Most investment managers for example, rely on relatively easily obtained metrics and financial data, rather than dig deeper. Doing the latter for example would mean using their easily obtained access to senior managers to ask such a potentially confronting question as: “How far do your employees trust you? What are the facts please?”
The second secret is finding our the extent to which the organisation is driven by core values. That is, whether the organisation has a leadership not focused entirely on making the most money for shareholders.
Long ago Warren Buffet showed it’s possible to become one of the richest people in the world by not worrying about maximising shareholder return in the short term.

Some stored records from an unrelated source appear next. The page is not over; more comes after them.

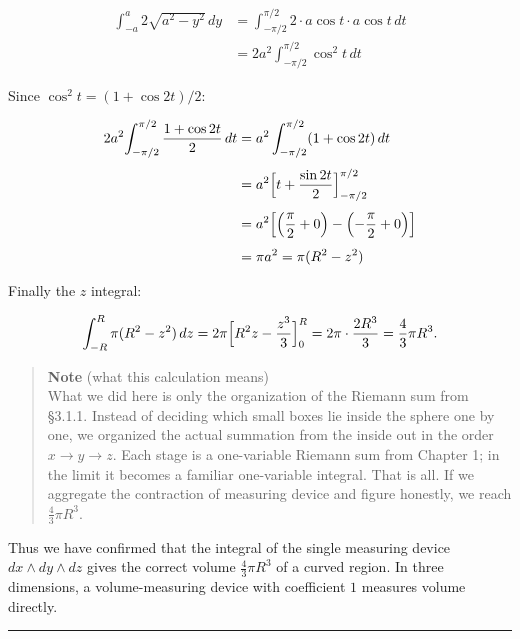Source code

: \[\begin{aligned}
\int_{-a}^{a} 2\sqrt{a^2 - y^2}\,dy
&= \int_{-\pi/2}^{\pi/2} 2\cdot a\cos t \cdot a\cos t\,dt \\
&= 2a^2\!\int_{-\pi/2}^{\pi/2} \cos^2 t\,dt
\end{aligned}\]

Since \(\cos^2 t = (1 + \cos 2t)/2\):

\[\begin{aligned}
2a^2\!\int_{-\pi/2}^{\pi/2} \frac{1 + \cos 2t}{2}\,dt
&= a^2\int_{-\pi/2}^{\pi/2} (1 + \cos 2t)\,dt \\[4pt]
&= a^2\Bigl[t + \frac{\sin 2t}{2}\Bigr]_{-\pi/2}^{\pi/2} \\[4pt]
&= a^2\Bigl[\Bigl(\frac{\pi}{2} + 0\Bigr) - \Bigl(-\frac{\pi}{2} + 0\Bigr)\Bigr] \\[4pt]
&= \pi a^2 = \pi(R^2 - z^2)
\end{aligned}\]

Finally the \(z\) integral:

\[\int_{-R}^{R} \pi(R^2 - z^2)\,dz = 2\pi\Bigl[R^2 z - \frac{z^3}{3}\Bigr]_{0}^{R} = 2\pi\cdot\frac{2R^3}{3} = \frac{4}{3}\pi R^3.\]

\begin{quote}
\textbf{Note} (what this calculation means)\\
What we did here is only the organization of the Riemann sum from
§3.1.1. Instead of deciding which small boxes lie inside the sphere one
by one, we organized the actual summation from the inside out in the
order \(x \to y \to z\). Each stage is a one-variable Riemann sum from
Chapter 1; in the limit it becomes a familiar one-variable integral.
That is all. If we aggregate the contraction of measuring device and
figure honestly, we reach \(\frac{4}{3}\pi R^3\).
\end{quote}

Thus we have confirmed that the integral of the single measuring device
\(dx \wedge dy \wedge dz\) gives the correct volume
\(\frac{4}{3}\pi R^3\) of a curved region. In three dimensions, a
volume-measuring device with coefficient \(1\) measures volume directly.

\begin{center}\rule{0.5\linewidth}{0.5pt}\end{center}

Companies driven by core values are relatively easy to spot. They have leaders who both talk about those values and walk the talk. They are determined to set the tone, and when you encounter them they make sure you know what they care about.
The Ashridge Centre for Business and Sustainability interviewed chief executives about what it means to be a business leader. Sure enough a few surfaced as having a new view of their role.

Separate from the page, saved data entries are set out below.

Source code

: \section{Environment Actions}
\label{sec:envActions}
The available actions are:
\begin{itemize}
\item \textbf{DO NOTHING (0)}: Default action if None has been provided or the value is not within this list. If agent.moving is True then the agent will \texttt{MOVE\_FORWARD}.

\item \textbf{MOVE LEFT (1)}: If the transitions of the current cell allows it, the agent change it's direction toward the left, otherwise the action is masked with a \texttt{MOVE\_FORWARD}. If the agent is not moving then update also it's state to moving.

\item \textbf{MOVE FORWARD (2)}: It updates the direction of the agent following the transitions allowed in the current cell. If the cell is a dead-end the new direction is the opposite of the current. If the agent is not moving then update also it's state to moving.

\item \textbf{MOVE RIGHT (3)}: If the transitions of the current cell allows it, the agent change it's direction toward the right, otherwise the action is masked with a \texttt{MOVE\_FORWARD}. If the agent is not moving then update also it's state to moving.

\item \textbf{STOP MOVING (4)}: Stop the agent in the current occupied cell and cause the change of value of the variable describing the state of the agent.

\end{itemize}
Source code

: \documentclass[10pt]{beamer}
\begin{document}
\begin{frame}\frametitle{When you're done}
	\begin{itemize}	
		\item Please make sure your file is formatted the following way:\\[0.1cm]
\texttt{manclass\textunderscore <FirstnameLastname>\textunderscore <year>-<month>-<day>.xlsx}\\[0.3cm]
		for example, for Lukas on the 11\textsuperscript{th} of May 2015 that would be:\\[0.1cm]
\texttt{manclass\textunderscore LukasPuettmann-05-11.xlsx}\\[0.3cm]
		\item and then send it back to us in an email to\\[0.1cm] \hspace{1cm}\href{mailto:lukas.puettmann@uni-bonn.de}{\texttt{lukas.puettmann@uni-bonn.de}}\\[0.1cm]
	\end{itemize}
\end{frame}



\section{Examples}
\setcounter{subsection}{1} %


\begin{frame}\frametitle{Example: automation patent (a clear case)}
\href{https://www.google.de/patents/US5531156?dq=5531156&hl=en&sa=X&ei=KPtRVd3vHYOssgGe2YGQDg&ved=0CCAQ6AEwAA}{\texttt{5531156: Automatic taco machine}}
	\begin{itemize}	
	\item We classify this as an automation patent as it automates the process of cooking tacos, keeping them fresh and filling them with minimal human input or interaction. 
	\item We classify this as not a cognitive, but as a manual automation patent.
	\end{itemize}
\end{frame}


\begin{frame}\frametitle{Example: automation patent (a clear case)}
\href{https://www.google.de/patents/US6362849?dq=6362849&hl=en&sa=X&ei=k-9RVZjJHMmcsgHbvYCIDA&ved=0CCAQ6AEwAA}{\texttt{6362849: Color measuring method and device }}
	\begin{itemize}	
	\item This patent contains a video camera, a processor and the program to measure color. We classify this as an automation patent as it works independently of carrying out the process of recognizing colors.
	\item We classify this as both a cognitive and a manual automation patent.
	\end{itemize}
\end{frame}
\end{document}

These relatively rare leaders have a passion for doing the right thing and realise that “addressing the big issues in the world is not adding cost but is actually core to creating value.” 2
Core values therefore show up in a number of ways in organisations. For example, in how far they demonstrate they are a responsible enterprise, caring about issues such as the impact they make in their community and in the world at large.
Or they surface in the extent to which employees see their leaders as having integrity and pursue doing what’s right, not just does things right—that is worrying about the how, not just the what.
There is a continual need for reliable indicators to measure the performance of leaders and their organisation, especially in the non-financial areas and to link these with business success.
Discovering how far a leader promotes integrity, fairness, transparency, and trust, may all seem less than hard-nosed to those obsessed with short-term returns. Yet when it comes to financial performance, companies with a code of ethics for example outperform those without one. 3
Since most large companies at least now have some kind of code of how employees should behave, smart investors need to look beyond the codes, to whether there are signs that running a responsible business is taken seriously by the leadership.
One useful sign to watch for is whether the company has a mandatory training programme for staff to understand and buy into supporting the company’s ethical stance.
Yet another sign is evidence the leadership can create high level staff engagement—that is people wanting to support the company’s ethical stance.
A long run analysis for the five years 2001 to 2005 found companies that trained for business ethics were associated with a better financial performance that those that merely disclosed their ethical values. 4
In simple terms, these company leaders did more than talk about core values, or say they wanted to run a responsible organisation. They make sure they put them into practice.
Measuring trust and the extent to which a company is driven by core values rarely seem to feature in more traditional assessments of what is a good investment. Yet like most good secrets they are entirely obvious, or as the ever perceptive Bernard Shaw put it: “There are no secrets better kept than the secrets everybody guesses.”
- Employee Outlook: Focus on Trust in Leaders, CIPD 2013
- R. Newing, It matters what you do when no one is watching, Responsible Business, FT 12th June 2013
- See for example: S. Webley and E More, Does Business Ethics Pay? Ethics and Financial Performance, Institute of Business Ethics 2003
- R.Ugoli and L. Moir, Does Business Ethics Pay, Revisited, Institute of Business Ethics 2007.